1. Deletion Methods

a. Listwise (Complete Case) Deletion

  • How it works: Remove entire rows (cases) with any missing values.
  • When to use:

Data is MCAR (Missing Completely at Random).

Missingness is minimal (<5% of data).

  • Pros: Simple, no computational overhead.
  • Cons:

Loss of sample size → reduced statistical power.

Biased results if data is not MCAR.

b. Pairwise Deletion

  • How it works: Use all available data for each calculation (e.g., correlation uses all non-missing pairs).
  • When to use:

Missingness is MCAR or MAR.

Different variables have different missing patterns.

  • Pros: Retains more data than listwise deletion.
  • Cons:

Can produce inconsistent sample sizes across analyses.

Biased if missingness is MNAR.

2. Imputation Methods

a. Mean/Median/Mode Imputation

  • How it works: Replace missing values with the mean (numeric), median (skewed data), or mode (categorical).
  • When to use:

Small missingness in MCAR data.

Quick baseline approach.

  • Pros: Simple, fast.
  • Cons:

Underestimates variance.

Distorts relationships between variables.

b. Regression Imputation

  • How it works: Predict missing values using linear/logistic regression on other variables.
  • When to use:

Missingness is MAR (predictable from other variables).

Strong correlations exist between variables.

  • Pros: More accurate than mean imputation.
  • Cons:

Overestimates model fit (imputed values are perfect predictions).

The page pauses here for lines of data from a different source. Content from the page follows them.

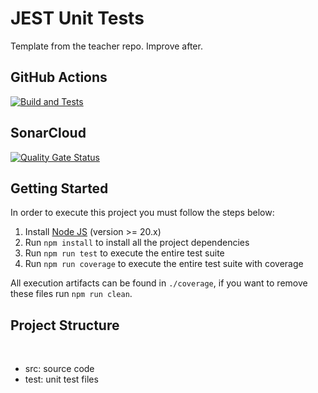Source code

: # JEST Unit Tests

Template from the teacher repo. Improve after. 

## GitHub Actions

[![Build and Tests](https://github.com/ugioni/unit-tests-jest/actions/workflows/node.js.yml/badge.svg?branch=master)](https://github.com/ugioni/unit-tests-jest/actions/workflows/node.js.yml)

## SonarCloud

[![Quality Gate Status](https://sonarcloud.io/api/project_badges/measure?project=ugioni_unit-tests-jest&metric=alert_status)](https://sonarcloud.io/summary/new_code?id=ugioni_unit-tests-jest)

## Getting Started

In order to execute this project you must follow the steps below:

1. Install [Node JS](https://nodejs.org/) (version >= 20.x)
1. Run `npm install` to install all the project dependencies
1. Run `npm run test` to execute the entire test suite
1. Run `npm run coverage` to execute the entire test suite with coverage

All execution artifacts can be found in `./coverage`, if you want to remove these files run `npm run clean`.

## Project Structure
</br>
<ul>
    <li>src: source code</li>
    <li>test: unit test files</li>
</ul>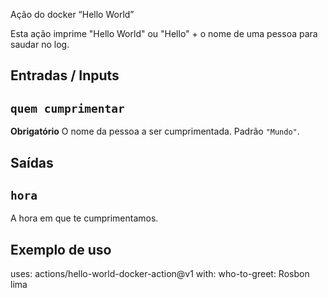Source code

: Ação do docker “Hello World”

 Esta ação imprime "Hello World" ou "Hello" + o nome de uma pessoa para saudar no log.

 ## Entradas / Inputs

 ## `quem cumprimentar`

 **Obrigatório** O nome da pessoa a ser cumprimentada. Padrão `"Mundo"`.

 ## Saídas

 ## `hora`

 A hora em que te cumprimentamos.

 ## Exemplo de uso

 uses: actions/hello-world-docker-action@v1
 with:
   who-to-greet: Rosbon lima
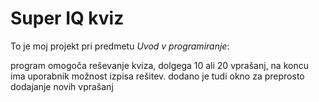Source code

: # Super IQ kviz

To je moj projekt pri predmetu *Uvod v programiranje*:

program omogoča reševanje kviza, dolgega 10 ali 20 vprašanj, na koncu ima uporabnik
možnost izpisa rešitev.
dodano je tudi okno za preprosto dodajanje novih vprašanj

  
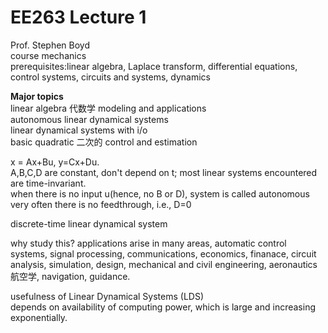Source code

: # EE263 Lecture 1    
Prof. Stephen Boyd     
course mechanics      
prerequisites:linear algebra, Laplace transform, differential equations, control systems, circuits and systems, dynamics    

<b> Major topics  </b>     
linear algebra 代数学 modeling and applications    
autonomous linear dynamical systems  
linear dynamical systems with i/o    
basic quadratic 二次的 control and estimation    

x = Ax+Bu, y=Cx+Du.      
A,B,C,D are constant, don't depend on t; most linear systems encountered are time-invariant.   
when there is no input u(hence, no B or D), system is called autonomous   
very often there is no feedthrough, i.e., D=0     

discrete-time linear dynamical system   

why study this? applications arise in many areas, automatic control systems, signal processing, communications, economics, finanace, circuit analysis, simulation, design, mechanical and civil engineering, aeronautics 航空学, navigation, guidance.    

usefulness of Linear Dynamical Systems (LDS)     
depends on availability of computing power, which is large and increasing exponentially.    



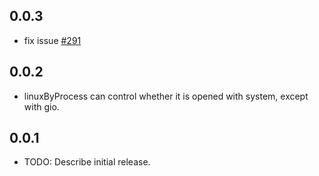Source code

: ## 0.0.3
* fix issue [#291](https://github.com/crazecoder/open_file/issues/291)
## 0.0.2
* linuxByProcess can control whether it is opened with system, except with gio.
## 0.0.1
* TODO: Describe initial release.
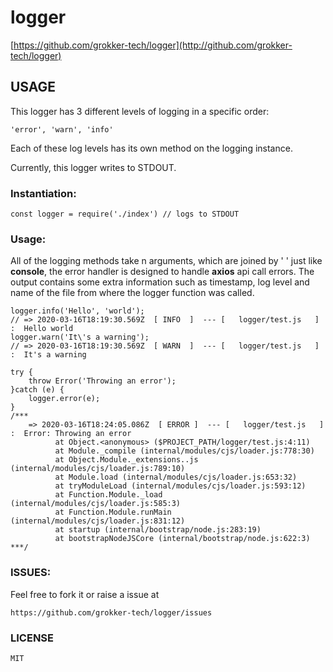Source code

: # logger

[https://github.com/grokker-tech/logger](http://github.com/grokker-tech/logger)

## USAGE

This logger has 3 different levels of logging in a specific order:

    'error', 'warn', 'info'
    
Each of these log levels has its own method on the logging instance. 

Currently, this logger writes to STDOUT.

### Instantiation:

    const logger = require('./index') // logs to STDOUT

### Usage:

All of the logging methods take n arguments, which are joined by ' ' just like **console**, the error handler is designed to handle **axios** api call errors.
The output contains some extra information such as timestamp, log level and name of the file from where the logger function was called.  


    logger.info('Hello', 'world');
    // => 2020-03-16T18:19:30.569Z  [ INFO  ]  --- [   logger/test.js   ] :  Hello world
    logger.warn('It\'s a warning');
    // => 2020-03-16T18:19:30.569Z  [ WARN  ]  --- [   logger/test.js   ] :  It's a warning
    
    try {
        throw Error('Throwing an error');
    }catch (e) {
        logger.error(e);
    }
    /***
        => 2020-03-16T18:24:05.086Z  [ ERROR ]  --- [   logger/test.js   ] :  Error: Throwing an error
              at Object.<anonymous> ($PROJECT_PATH/logger/test.js:4:11)
              at Module._compile (internal/modules/cjs/loader.js:778:30)
              at Object.Module._extensions..js (internal/modules/cjs/loader.js:789:10)
              at Module.load (internal/modules/cjs/loader.js:653:32)
              at tryModuleLoad (internal/modules/cjs/loader.js:593:12)
              at Function.Module._load (internal/modules/cjs/loader.js:585:3)
              at Function.Module.runMain (internal/modules/cjs/loader.js:831:12)
              at startup (internal/bootstrap/node.js:283:19)
              at bootstrapNodeJSCore (internal/bootstrap/node.js:622:3)
    ***/
    
### ISSUES:
Feel free to fork it or raise a issue at 

    https://github.com/grokker-tech/logger/issues
    
### LICENSE

    MIT
    
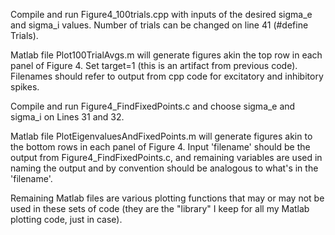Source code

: Compile and run Figure4_100trials.cpp with inputs of the desired sigma_e and sigma_i values. Number of trials can be changed on line 41 (#define Trials).

Matlab file Plot100TrialAvgs.m will generate figures akin the top row in each panel of Figure 4. Set target=1 (this is an artifact from previous code). Filenames should refer to output from cpp code for excitatory and inhibitory spikes.

Compile and run Figure4_FindFixedPoints.c and choose sigma_e and sigma_i on Lines 31 and 32.

Matlab file PlotEigenvaluesAndFixedPoints.m will generate figures akin to the bottom rows in each panel of Figure 4. Input 'filename' should be the output from Figure4_FindFixedPoints.c, and remaining variables are used in naming the output and by convention should be analogous to what's in the 'filename'.

Remaining Matlab files are various plotting functions that may or may not be used in these sets of code (they are the "library" I keep for all my Matlab plotting code, just in case).

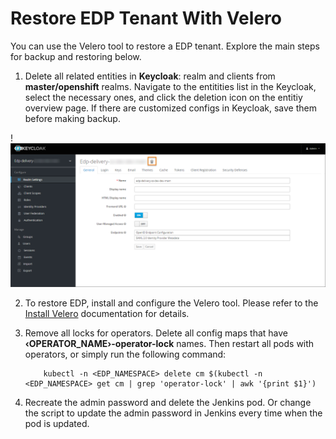 # Restore EDP Tenant With Velero

You can use the Velero tool to restore a EDP tenant. Explore the main steps for backup and restoring below.

1. Delete all related entities in **Keycloak**: realm and clients from **master/openshift** realms. Navigate to the entitities list in the Keycloak, select the necessary ones, and click the deletion icon on the entitiy overview page.
   If there are customized configs in Keycloak, save them before making backup.

  !![Remove keycloak realm](../assets/operator-guide/delete-keycloak-realm.png "Remove keycloak realm")

2. To restore EDP, install and configure the Velero tool. Please refer to the [Install Velero](install-velero.md) documentation for details.

3. Remove all locks for operators. Delete all config maps that have **&#8249;OPERATOR_NAME&#8250;-operator-lock** names. Then restart all pods with operators, or simply run the following command:

           kubectl -n <EDP_NAMESPACE> delete cm $(kubectl -n <EDP_NAMESPACE> get cm | grep 'operator-lock' | awk '{print $1}')

4. Recreate the admin password and delete the Jenkins pod. Or change the script to update the admin password in Jenkins every time when the pod is updated.
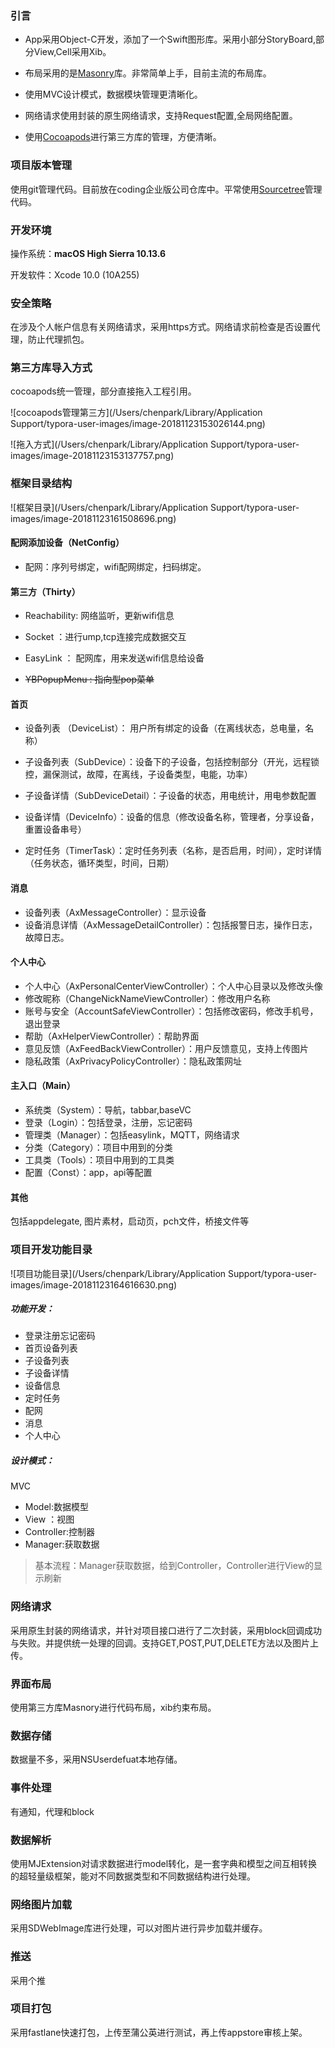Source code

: ### 引言

* App采用Object-C开发，添加了一个Swift图形库。采用小部分StoryBoard,部分View,Cell采用Xib。

* 布局采用的是[Masonry](https://github.com/Masonry/Masonry)库。非常简单上手，目前主流的布局库。

* 使用MVC设计模式，数据模块管理更清晰化。

* 网络请求使用封装的原生网络请求，支持Request配置,全局网络配置。

* 使用[Cocoapods](https://cocoapods.org)进行第三方库的管理，方便清晰。


### 项目版本管理

使用git管理代码。目前放在coding企业版公司仓库中。平常使用[Sourcetree](https://www.sourcetreeapp.com/)管理代码。



### 开发环境

操作系统：**macOS High Sierra  10.13.6**

开发软件：Xcode 10.0 (10A255)



### 安全策略

在涉及个人帐户信息有关网络请求，采用https方式。网络请求前检查是否设置代理，防止代理抓包。



### 第三方库导入方式

cocoapods统一管理，部分直接拖入工程引用。

![cocoapods管理第三方](/Users/chenpark/Library/Application Support/typora-user-images/image-20181123153026144.png)



![拖入方式](/Users/chenpark/Library/Application Support/typora-user-images/image-20181123153137757.png)



### 框架目录结构

![框架目录](/Users/chenpark/Library/Application Support/typora-user-images/image-20181123161508696.png)

#### 配网添加设备（NetConfig）

- 配网：序列号绑定，wifi配网绑定，扫码绑定。

#### 第三方（Thirty）

- Reachability: 网络监听，更新wifi信息

- Socket ：进行ump,tcp连接完成数据交互
- EasyLink ： 配网库，用来发送wifi信息给设备
- ~~YBPopupMenu : 指向型pop菜单~~ 

#### 首页

- 设备列表 （DeviceList）： 用户所有绑定的设备（在离线状态，总电量，名称）
- 子设备列表（SubDevice）：设备下的子设备，包括控制部分（开光，远程锁控，漏保测试，故障，在离线，子设备类型，电能，功率）
- 子设备详情（SubDeviceDetail）：子设备的状态，用电统计，用电参数配置

- 设备详情（DeviceInfo）：设备的信息（修改设备名称，管理者，分享设备，重置设备串号）
- 定时任务（TimerTask）：定时任务列表（名称，是否启用，时间），定时详情（任务状态，循环类型，时间，日期）

#### 消息

- 设备列表（AxMessageController）：显示设备
- 设备消息详情（AxMessageDetailController）：包括报警日志，操作日志，故障日志。

#### 个人中心

- 个人中心（AxPersonalCenterViewController）：个人中心目录以及修改头像
- 修改昵称（ChangeNickNameViewController）：修改用户名称
- 账号与安全（AccountSafeViewController）：包括修改密码，修改手机号，退出登录
- 帮助（AxHelperViewController）：帮助界面
- 意见反馈（AxFeedBackViewController）：用户反馈意见，支持上传图片
- 隐私政策（AxPrivacyPolicyController）：隐私政策网址

#### 主入口（Main）

- 系统类（System）：导航，tabbar,baseVC
- 登录（Login）：包括登录，注册，忘记密码
- 管理类（Manager）：包括easylink，MQTT，网络请求
- 分类（Category）：项目中用到的分类
- 工具类（Tools）：项目中用到的工具类
- 配置（Const）：app，api等配置

#### 其他

包括appdelegate, 图片素材，启动页，pch文件，桥接文件等



### 项目开发功能目录

![项目功能目录](/Users/chenpark/Library/Application Support/typora-user-images/image-20181123164616630.png)



#####    功能开发：

- 登录注册忘记密码
- 首页设备列表
- 子设备列表
- 子设备详情
- 设备信息
- 定时任务
- 配网
- 消息
- 个人中心

##### 设计模式：

MVC

- Model:数据模型
- View ：视图
- Controller:控制器
- Manager:获取数据

> 基本流程：Manager获取数据，给到Controller，Controller进行View的显示刷新

### 网络请求

采用原生封装的网络请求，并针对项目接口进行了二次封装，采用block回调成功与失败。并提供统一处理的回调。支持GET,POST,PUT,DELETE方法以及图片上传。

### 界面布局

使用第三方库Masnory进行代码布局，xib约束布局。

### 数据存储

数据量不多，采用NSUserdefuat本地存储。

### 事件处理

有通知，代理和block

### 数据解析

使用MJExtension对请求数据进行model转化，是一套字典和模型之间互相转换的超轻量级框架，能对不同数据类型和不同数据结构进行处理。

### 网络图片加载

采用SDWebImage库进行处理，可以对图片进行异步加载并缓存。

### 推送

采用个推

### 项目打包

采用fastlane快速打包，上传至蒲公英进行测试，再上传appstore审核上架。
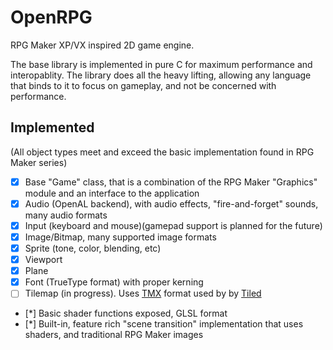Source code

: # OpenRPG

RPG Maker XP/VX inspired 2D game engine.

The base library is implemented in pure C for maximum performance and interopablity. The
library does all the heavy lifting, allowing any language that binds to it to focus on
gameplay, and not be concerned with performance.

## Implemented

(All object types meet and exceed the basic implementation found in RPG Maker series)

- [x] Base "Game" class, that is a combination of the RPG Maker "Graphics" module and an interface to the application
- [x] Audio (OpenAL backend), with audio effects, "fire-and-forget" sounds, many audio formats
- [x] Input (keyboard and mouse)(gamepad support is planned for the future)
- [x] Image/Bitmap, many supported image formats
- [x] Sprite (tone, color, blending, etc)
- [x] Viewport
- [x] Plane
- [x] Font (TrueType format) with proper kerning
- [ ] Tilemap (in progress). Uses [TMX](https://doc.mapeditor.org/en/stable/reference/tmx-map-format/) format used by by [Tiled](https://www.mapeditor.org/)
- [*] Basic shader functions exposed, GLSL format
- [*] Built-in, feature rich "scene transition" implementation that uses shaders, and traditional RPG Maker images
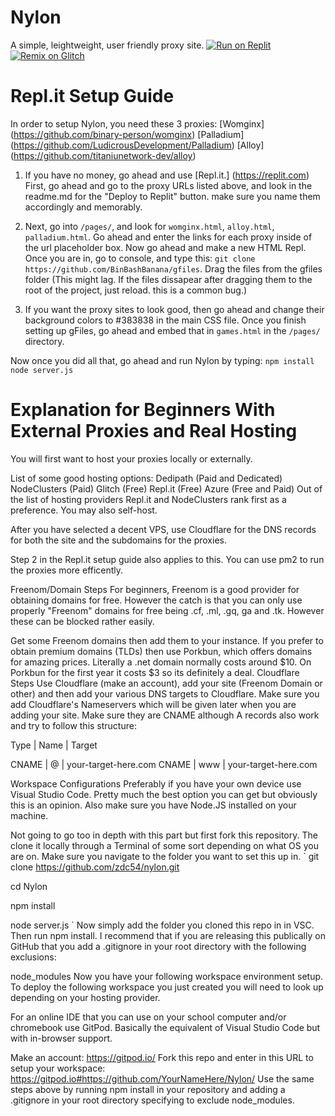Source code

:# Nylon
A simple, leightweight, user friendly proxy site.
[![Run on Replit](https://raw.githubusercontent.com/BinBashBanana/deploy-buttons/master/buttons/remade/replit.svg)](https://replit.com/github/zdc54/nylon)
[![Remix on Glitch](https://raw.githubusercontent.com/BinBashBanana/deploy-buttons/master/buttons/remade/glitch.svg)](https://glitch.com/edit/#!/import/github/zdc54/nylon)
# Repl.it Setup Guide

In order to setup Nylon, you need these 3 proxies:
[Womginx] (https://github.com/binary-person/womginx)
[Palladium] (https://github.com/LudicrousDevelopment/Palladium)
[Alloy] (https://github.com/titaniunetwork-dev/alloy)

1. If you have no money, go ahead and use [Repl.it.] (https://replit.com)
First, go ahead and go to the proxy URLs listed above, and look in the readme.md for the "Deploy to Replit" button.
make sure you name them accordingly and memorably.

2. Next, go into `/pages/`, and look for `womginx.html`, `alloy.html`, `palladium.html`.
Go ahead and enter the links for each proxy inside of the url placeholder box.
Now go ahead and make a new HTML Repl.
Once you are in, go to console, and type this:
`git clone https://github.com/BinBashBanana/gfiles`.
Drag the files from the gfiles folder (This might lag. If the files dissapear after dragging them to the root of the project, just reload. this is a common bug.)

3. If you want the proxy sites to look good, then go ahead and change their background colors to #383838 in the main CSS file.
Once you finish setting up gFiles, go ahead and embed that in `games.html` in the `/pages/` directory.

Now once you did all that, go ahead and run Nylon by typing:
``npm install
  node server.js``

# Explanation for Beginners With External Proxies and Real Hosting
You will first want to host your proxies locally or externally.

List of some good hosting options:
Dedipath (Paid and Dedicated)
NodeClusters (Paid)
Glitch (Free)
Repl.it (Free)
Azure (Free and Paid)
Out of the list of hosting providers Repl.it and NodeClusters rank first as a preference. You may also self-host.

After you have selected a decent VPS, use Cloudflare for the DNS records for both the site and the subdomains for the proxies.

Step 2 in the Repl.it setup guide also applies to this. You can use pm2 to run the proxies more efficently.

Freenom/Domain Steps
For beginners, Freenom is a good provider for obtaining domains for free. However the catch is that you can only use properly "Freenom" domains for free being .cf, .ml, .gq, ga and .tk. However these can be blocked rather easily.

Get some Freenom domains then add them to your instance.
If you prefer to obtain premium domains (TLDs) then use Porkbun, which offers domains for amazing prices. Literally a .net domain normally costs around $10. On Porkbun for the first year it costs $3 so its definitely a deal.
Cloudflare Steps
Use Cloudflare (make an account), add your site (Freenom Domain or other) and then add your various DNS targets to Cloudflare. Make sure you add Cloudflare's Nameservers which will be given later when you are adding your site.
Make sure they are CNAME although A records also work and try to follow this structure:

Type | Name | Target

CNAME | @ | your-target-here.com
CNAME | www | your-target-here.com



Workspace Configurations
Preferably if you have your own device use Visual Studio Code. Pretty much the best option you can get but obviously this is an opinion. Also make sure you have Node.JS installed on your machine.

Not going to go too in depth with this part but first fork this repository. The clone it locally through a Terminal of some sort depending on what OS you are on. Make sure you navigate to the folder you want to set this up in.
`
git clone https://github.com/zdc54/nylon.git

cd Nylon

npm install

node server.js
`
Now simply add the folder you cloned this repo in in VSC. Then run npm install. I recommend that if you are releasing this publically on GitHub that you add a .gitignore in your root directory with the following exclusions:

node_modules
Now you have your following workspace environment setup. To deploy the following workspace you just created you will need to look up depending on your hosting provider.

For an online IDE that you can use on your school computer and/or chromebook use GitPod. Basically the equivalent of Visual Studio Code but with in-browser support.

Make an account: https://gitpod.io/
Fork this repo and enter in this URL to setup your workspace: https://gitpod.io#https://github.com/YourNameHere/Nylon/
Use the same steps above by running npm install in your repository and adding a .gitignore in your root directory specifying to exclude node_modules.
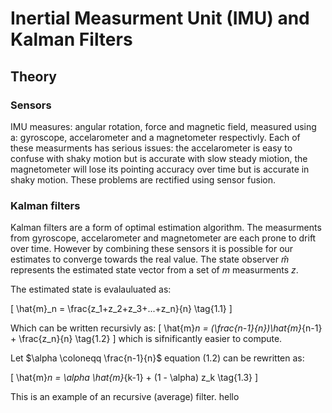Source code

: # Inertial Measurment Unit (IMU) and Kalman Filters

## Theory 

### Sensors

IMU measures: angular rotation, force and magnetic field, measured using a: gyroscope, accelarometer and a magnetometer respectivly. Each of these measurments has serious issues: the accelarometer is easy to confuse with shaky motion but is accurate with slow steady miotion, the magnetometer will lose its pointing accuracy over time but is accurate in shaky motion. These problems are rectified using sensor fusion.

### Kalman filters

Kalman filters are a form of optimal estimation algorithm. The measurments from gyroscope, accelarometer and magnetometer are each prone to drift over time. However by combining these sensors it is possible for our estimates to converge towards the real value. The state observer $\hat{m}$ represents the estimated state vector from a set of $m$ measurments $z$. 

The estimated state is evalauluated as:

\[ 
    \hat{m}_n = \frac{z_1+z_2+z_3+...+z_n}{n} \tag{1.1}
\] 


Which can be written recursivly as:
\[ 
    \hat{m}_n = (\frac{n-1}{n})\hat{m}_{n-1} + \frac{z_n}{n} \tag{1.2}
\]
which is sifnificantly easier to compute.

Let $\alpha \coloneqq \frac{n-1}{n}$ equation (1.2) can be rewritten as:

\[
    \hat{m}_n = \alpha \hat{m}_{k-1} + (1 - \alpha) z_k \tag{1.3}
\]

This is an example of an recursive (average) filter. hello







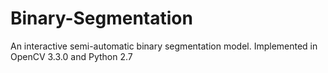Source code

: # Binary-Segmentation
An interactive semi-automatic binary segmentation model. Implemented in OpenCV 3.3.0 and Python 2.7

Doesn't account for uncertainty.

c. K-Nearest Neighbors (KNN) Imputation

  • How it works: Replace missing values with the average of the *k* most similar rows.
  • When to use:

Data has meaningful similarity (e.g., clustering).

Missingness is MAR.

  • Pros: Captures local patterns.
  • Cons:

Computationally expensive for large datasets.

Sensitive to choice of k.

d. Multiple Imputation (MICE — Multiple Imputation by Chained Equations)

  • How it works:
  1. Create multiple imputed datasets with random noise.
  2. Analyze each dataset separately.
  3. Combine results (Rubin's rules).
  • When to use:

Missingness is MAR or MNAR.

High-quality imputation needed.

  • Pros:

Accounts for imputation uncertainty.

Gold standard for MAR data.

  • Cons:

Complex to implement.

Computationally intensive.

e. Time-Series Imputation (Forward/Backward Fill, Interpolation)

  • How it works:

Forward fill: Use last observed value.

Linear interpolation: Estimate missing values between two points.

  • When to use:

Time-series or longitudinal data.

Missingness is MAR.

  • Pros: Preserves trends.
  • Cons:

Can introduce artificial patterns.

Not suitable for non-sequential data.

3. Model-Based Methods

a. Maximum Likelihood (Expectation-Maximization — EM Algorithm)

  • How it works: Uses observed data to estimate missing values iteratively.
  • When to use:

Missingness is MAR.

Data follows a known distribution (e.g., normal).

  • Pros: More efficient than multiple imputation.
  • Cons: Requires distributional assumptions.

b. Bayesian Imputation

  • How it works: Treats missing data as parameters and estimates them using Bayesian inference.
  • When to use:

Small datasets with MNAR missingness.

High uncertainty in missing values.

  • Pros: Handles uncertainty rigorously.
  • Cons: Computationally complex.

4. Advanced Techniques for MNAR Data

a. Selection Models

  • How it works: Models the missingness mechanism explicitly (e.g., Heckman correction).
  • When to use: When missingness depends on the missing values (MNAR).
  • Pros: Corrects for bias.
  • Cons: Requires strong assumptions.

b. Pattern-Mixture Models

  • How it works: Analyzes different missingness patterns separately.
  • When to use: When subgroups have different missing data mechanisms.
  • Pros: Flexible for MNAR.
  • Cons: Hard to interpret.

c. Sensitivity Analysis

  • How it works: Tests how results vary under different MNAR assumptions.

When to use: When MNAR is suspected but unverifiable.

  • Pros: Quantifies bias risk.
  • Cons: Doesn't "fix" missingness.
None

Note:

MCAR: Deletion or simple imputation is acceptable.

MAR: Use MICE, regression, or KNN.

MNAR: Requires advanced modeling (Bayesian, sensitivity analysis).

Always report missingness patterns and justify your method.